Homepage » Brexit » Euro to Pound Exchange Rate Forecast: Can EUR/GBP Recover This Week’s Losses?

Euro to Pound Exchange Rate Forecast: Can EUR/GBP Recover This Week’s Losses?

Euro to Pound Exchange Rate on Track for Second Week of Losses despite UK Uncertainties

Despite concerns about the Bank of England’s (BoE) cautious outlook and uncertainties about how the Brexit process is unfolding, the Euro to Pound (EUR/GBP) exchange rate is on track to see its second consecutive week of losses.

EUR/GBP slipped from 0.8848 to 0.8821 last week and so far this week has tumbled by almost a cent. On Thursday morning, EUR/GBP touched on a low of 0.8717 – its worst level since April.

Given the lack of notable Eurozone data due for publication before the end of the week, it’s unlikely that the Euro (EUR) will see a boost in demand or mount a recovery versus the Pound (GBP) by Friday.

While EUR/GBP trended slightly above its worst levels at the time of writing, the pair remained weak due to broad weakness in the Euro, caused by news that Eurozone inflation had slowed in April.

Euro (EUR) Exchange Rates Pressured by Inflation and Political Concerns

Eurozone data published over the last week has left investors expecting that Eurozone inflation is still too subdued to support tighter monetary policy from the European Central Bank (ECB) any time soon.

ECB officials have remained optimistic about the Eurozone’s growth outlook, but have played down the chances of monetary policy being tightened in the next year amid the bloc’s slower than expected inflation.

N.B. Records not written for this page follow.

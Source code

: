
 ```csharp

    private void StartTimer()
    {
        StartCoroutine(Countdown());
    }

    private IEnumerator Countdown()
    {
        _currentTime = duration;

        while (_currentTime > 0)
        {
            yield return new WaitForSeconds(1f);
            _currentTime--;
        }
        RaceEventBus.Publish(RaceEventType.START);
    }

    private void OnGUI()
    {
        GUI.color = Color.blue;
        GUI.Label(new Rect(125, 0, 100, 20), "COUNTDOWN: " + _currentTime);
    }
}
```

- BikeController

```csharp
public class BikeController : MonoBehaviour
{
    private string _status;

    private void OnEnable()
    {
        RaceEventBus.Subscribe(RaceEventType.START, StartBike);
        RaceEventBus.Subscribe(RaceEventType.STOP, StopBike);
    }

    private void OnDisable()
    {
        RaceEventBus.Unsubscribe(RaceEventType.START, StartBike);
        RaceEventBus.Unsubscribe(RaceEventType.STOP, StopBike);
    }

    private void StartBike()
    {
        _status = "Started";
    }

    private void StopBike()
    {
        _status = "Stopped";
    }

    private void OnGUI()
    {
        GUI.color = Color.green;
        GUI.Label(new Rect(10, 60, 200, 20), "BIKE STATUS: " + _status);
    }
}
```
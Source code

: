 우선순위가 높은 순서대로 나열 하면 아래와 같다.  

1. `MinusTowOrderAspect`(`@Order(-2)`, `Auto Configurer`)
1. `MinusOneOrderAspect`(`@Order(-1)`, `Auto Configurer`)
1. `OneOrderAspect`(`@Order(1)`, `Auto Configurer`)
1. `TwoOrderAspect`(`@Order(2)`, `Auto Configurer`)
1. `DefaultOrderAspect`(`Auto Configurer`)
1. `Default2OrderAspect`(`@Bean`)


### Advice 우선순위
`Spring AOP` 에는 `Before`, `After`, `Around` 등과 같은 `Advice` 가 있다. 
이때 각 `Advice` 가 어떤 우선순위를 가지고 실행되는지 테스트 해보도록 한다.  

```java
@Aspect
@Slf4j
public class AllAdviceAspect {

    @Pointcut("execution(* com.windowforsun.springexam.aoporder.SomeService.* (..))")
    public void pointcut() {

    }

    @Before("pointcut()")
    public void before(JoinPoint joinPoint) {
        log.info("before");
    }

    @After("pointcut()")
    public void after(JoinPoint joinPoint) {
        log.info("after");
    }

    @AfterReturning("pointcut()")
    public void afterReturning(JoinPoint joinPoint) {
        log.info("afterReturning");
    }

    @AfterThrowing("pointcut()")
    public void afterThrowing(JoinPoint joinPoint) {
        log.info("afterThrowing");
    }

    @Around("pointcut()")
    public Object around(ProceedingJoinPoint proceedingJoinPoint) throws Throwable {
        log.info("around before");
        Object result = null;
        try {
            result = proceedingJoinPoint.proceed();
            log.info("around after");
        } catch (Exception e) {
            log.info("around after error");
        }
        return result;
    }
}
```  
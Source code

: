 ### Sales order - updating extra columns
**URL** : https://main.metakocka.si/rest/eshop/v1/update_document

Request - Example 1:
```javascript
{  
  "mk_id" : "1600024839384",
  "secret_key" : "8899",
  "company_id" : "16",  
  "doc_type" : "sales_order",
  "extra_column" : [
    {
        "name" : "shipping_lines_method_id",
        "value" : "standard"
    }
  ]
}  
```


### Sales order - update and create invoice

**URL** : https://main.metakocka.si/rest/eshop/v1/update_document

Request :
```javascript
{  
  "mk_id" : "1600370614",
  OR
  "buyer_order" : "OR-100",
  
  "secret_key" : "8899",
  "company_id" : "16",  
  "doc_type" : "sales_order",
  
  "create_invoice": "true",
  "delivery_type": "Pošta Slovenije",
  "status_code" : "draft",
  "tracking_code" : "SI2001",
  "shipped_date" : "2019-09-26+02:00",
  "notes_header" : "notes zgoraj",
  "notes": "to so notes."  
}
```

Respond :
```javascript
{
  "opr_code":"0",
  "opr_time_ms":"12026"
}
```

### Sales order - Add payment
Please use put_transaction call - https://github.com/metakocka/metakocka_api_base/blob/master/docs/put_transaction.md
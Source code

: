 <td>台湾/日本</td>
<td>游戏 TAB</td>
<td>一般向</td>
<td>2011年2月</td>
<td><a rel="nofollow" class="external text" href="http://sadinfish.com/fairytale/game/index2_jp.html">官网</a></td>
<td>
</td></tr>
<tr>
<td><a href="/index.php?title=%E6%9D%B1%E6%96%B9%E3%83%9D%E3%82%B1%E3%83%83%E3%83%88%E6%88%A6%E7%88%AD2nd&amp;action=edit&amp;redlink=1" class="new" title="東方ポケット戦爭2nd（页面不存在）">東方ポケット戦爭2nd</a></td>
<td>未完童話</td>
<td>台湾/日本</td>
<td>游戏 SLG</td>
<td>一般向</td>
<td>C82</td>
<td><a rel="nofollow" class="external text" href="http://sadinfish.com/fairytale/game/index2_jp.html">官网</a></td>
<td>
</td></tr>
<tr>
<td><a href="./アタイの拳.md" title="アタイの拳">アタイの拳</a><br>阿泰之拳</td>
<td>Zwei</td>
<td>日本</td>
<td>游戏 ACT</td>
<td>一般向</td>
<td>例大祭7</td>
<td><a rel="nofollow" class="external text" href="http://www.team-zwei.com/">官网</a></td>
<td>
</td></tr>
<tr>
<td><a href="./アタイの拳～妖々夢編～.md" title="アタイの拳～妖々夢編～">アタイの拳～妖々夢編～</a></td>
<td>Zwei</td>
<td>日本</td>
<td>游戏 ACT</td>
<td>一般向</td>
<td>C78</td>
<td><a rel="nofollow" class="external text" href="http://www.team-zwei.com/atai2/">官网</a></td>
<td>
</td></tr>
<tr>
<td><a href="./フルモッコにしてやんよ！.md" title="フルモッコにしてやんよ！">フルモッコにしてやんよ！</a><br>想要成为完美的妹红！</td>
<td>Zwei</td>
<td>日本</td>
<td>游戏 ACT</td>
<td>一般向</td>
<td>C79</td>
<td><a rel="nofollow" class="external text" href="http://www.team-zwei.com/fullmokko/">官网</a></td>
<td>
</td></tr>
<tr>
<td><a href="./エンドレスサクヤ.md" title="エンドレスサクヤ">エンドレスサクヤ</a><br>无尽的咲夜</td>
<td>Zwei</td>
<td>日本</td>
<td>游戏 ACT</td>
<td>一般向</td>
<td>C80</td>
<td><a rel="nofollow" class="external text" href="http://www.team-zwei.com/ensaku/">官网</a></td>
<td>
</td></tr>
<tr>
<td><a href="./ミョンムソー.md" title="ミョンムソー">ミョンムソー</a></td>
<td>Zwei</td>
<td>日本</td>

On Wednesday, data was published confirming that Eurozone inflation slowed from 1% to 0.3% month-on-month in April as expected. The yearly figure slipped from 1.3% to 1.2% as projected, and the core inflation figure fell from 1% to the predicted 0.7%.

As well as cautiousness over inflation, the Euro has been under pressure due to renewed political uncertainty in Italy.

Two Italian populist parties, the 5-Star Movement and the League Party, appeared to be closer to reaching a coalition deal.

A report emerged on Wednesday that the parties may ask the European Central Bank to write off 250b Euros of debt, which caused some uncertainty in markets and left the Euro unappealing.

Pound (GBP) Exchange Rates Supported by Customs Union Hopes

While Brexit uncertainties kept the Pound from holding its best levels against the Euro on Thursday, a report suggesting that Britain could remain in an EU customs union following Brexit made Sterling more appealing.

The UK government dismissed the report, which caused Sterling to slip from its best levels. Still, speculation over the possibility of Britain remaining in an EU customs union kept Sterling buoyed.

Sterling has also been able to gain against a weaker Euro thanks to a solid UK jobs report earlier in the week.

The job market stats confirmed that UK wages were edging above inflation, and a larger number of new jobs were made than forecast too.

Euro to Pound (EUR/GBP) Forecast: Central Bank Speculation Remains Key

High ranking European Central Bank (ECB) and Bank of England (BoE) officials will be holding speeches before the end of the week.

Amid a lack of major Eurozone or UK datasets due for publication before next week, comments from central bank officials are most likely to drive the Euro to Pound (EUR/GBP) exchange rate’s movement instead.

If ECB Vice President Vitor Constancio continues to play down the chances of tighter monetary policy from the bank in his speeches, the Euro is unlikely to see stronger demand before the end of the week.

However, the Euro could see slightly stronger demand on Friday if the Eurozone’s March trade surplus report is surprisingly optimistic.

Bank of England policymaker Andy Haldane will hold a speech too. The Pound could strengthen if he is surprisingly optimistic about Britain’s economy, but Sterling investors may be more focused on Brexit developments regardless.

For example, any news suggesting that the UK could indeed remain in an EU customs union or form a new one post-Brexit is likely to push the Euro to Pound (EUR/GBP) exchange rate even lower.